• _Instructions to follow_
Line count for the string "SOLUÇÃO" in the records below: report that figure and nothing else.
Records provided Block Start
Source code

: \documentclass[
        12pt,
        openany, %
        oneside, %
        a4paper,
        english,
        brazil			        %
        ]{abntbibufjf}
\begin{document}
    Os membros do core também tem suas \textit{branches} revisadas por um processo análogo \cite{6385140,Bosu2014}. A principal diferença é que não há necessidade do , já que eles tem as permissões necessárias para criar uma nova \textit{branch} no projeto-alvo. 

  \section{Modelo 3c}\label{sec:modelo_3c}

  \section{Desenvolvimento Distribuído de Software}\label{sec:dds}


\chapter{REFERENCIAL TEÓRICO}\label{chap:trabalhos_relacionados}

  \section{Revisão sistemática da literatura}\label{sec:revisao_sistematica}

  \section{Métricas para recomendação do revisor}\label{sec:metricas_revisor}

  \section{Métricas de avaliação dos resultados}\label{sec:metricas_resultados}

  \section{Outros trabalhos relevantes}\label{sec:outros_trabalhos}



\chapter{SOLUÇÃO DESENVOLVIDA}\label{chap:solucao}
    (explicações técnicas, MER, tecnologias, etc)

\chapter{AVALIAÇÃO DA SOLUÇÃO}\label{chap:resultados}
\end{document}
Records provided Block End
• _Reply to the exercise_
2